Friday, January 11, 2013
Depth chart analysis: Left guard
By Michael Rothstein
Over the next few weeks, WolverineNation will look at every position on the Michigan roster and give a depth chart analysis of each position on the roster heading into the offseason.
Yet another spot vacated by a departing senior on the offensive line, left guard for Michigan is going to be manned by someone with major potential.
Michigan liked Kyle Kalis enough to flirt with using him at left guard before the season started, when the Wolverines ended up redshirting him. They liked Joey Burzynski enough to take the walk-on and put him in the two-deep for the season, again someone who competed for a starting gig.
Michigan coaches liked walk-on Joey Burzynski enough to put him on the depth chart in 2012.
Now, one of those two guys will likely see the majority of the snaps this fall.
The starter: Kalis. He was legitimately in the conversation to see playing time at left guard before last season, competing with Burzynski and Ricky Barnum, who ended up beating both out for the job. But Kalis entered college a season ago the closest to being ready to play and at 6-foot-5, 294 pounds already has the frame to step right in. While he may struggle early after his redshirt season, he has the potential to be the best guard Michigan has had since Stephen Schilling.
The depth: Burzynski, freshman Kyle Bosch, freshman David Dawson. Michigan doesn’t have a ton of experience here and if Bosch were to have a strong spring, he could be a contender to reach the two-deep at least. There is a lot of talent at the position, though, as Dawson is a highly-rated prospect and the coaches like Burzynski. There is also the chance tackle Michael Schofield moves inside if the staff feels comfortable with Ben Braden or Erik Magnuson out at right tackle.
The question mark: Could someone beat out Kalis? It is possible, obviously, as Kalis has never played a game at Michigan before, but since he arrived on campus it has always appeared the coaching staff and other players have been really high on him so it is likely he will play somewhere along the line. The question is likely at which guard spot.
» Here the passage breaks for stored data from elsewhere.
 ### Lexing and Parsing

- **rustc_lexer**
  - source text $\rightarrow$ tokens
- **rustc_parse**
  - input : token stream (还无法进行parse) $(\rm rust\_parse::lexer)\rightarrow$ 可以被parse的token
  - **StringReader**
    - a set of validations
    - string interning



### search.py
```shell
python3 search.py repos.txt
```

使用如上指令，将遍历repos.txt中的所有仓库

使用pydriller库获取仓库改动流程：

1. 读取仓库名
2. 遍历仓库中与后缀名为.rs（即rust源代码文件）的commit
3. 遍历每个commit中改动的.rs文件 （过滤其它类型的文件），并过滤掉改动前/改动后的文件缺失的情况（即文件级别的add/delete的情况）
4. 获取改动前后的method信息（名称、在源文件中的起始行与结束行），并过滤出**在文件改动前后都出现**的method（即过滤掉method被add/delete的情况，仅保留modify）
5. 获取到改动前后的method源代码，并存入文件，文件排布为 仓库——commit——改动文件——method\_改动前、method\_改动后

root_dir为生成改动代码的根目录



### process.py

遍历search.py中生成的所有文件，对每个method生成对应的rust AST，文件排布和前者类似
The bottom line: While it is tough to know how players will truly adjust to seeing meaningful time and live snaps -- Brady Hoke admitted as much last season discussing his confidence in the defensive line -- all signs have pointed to Kalis being an exceptional talent. Now he will be aided even more by the return of Taylor Lewan, which gives him an NFL-level tackle to learn from and share blocks with. Save Devin Gardner, no one might benefit more from Lewan’s return than Kalis or whomever else plays left guard.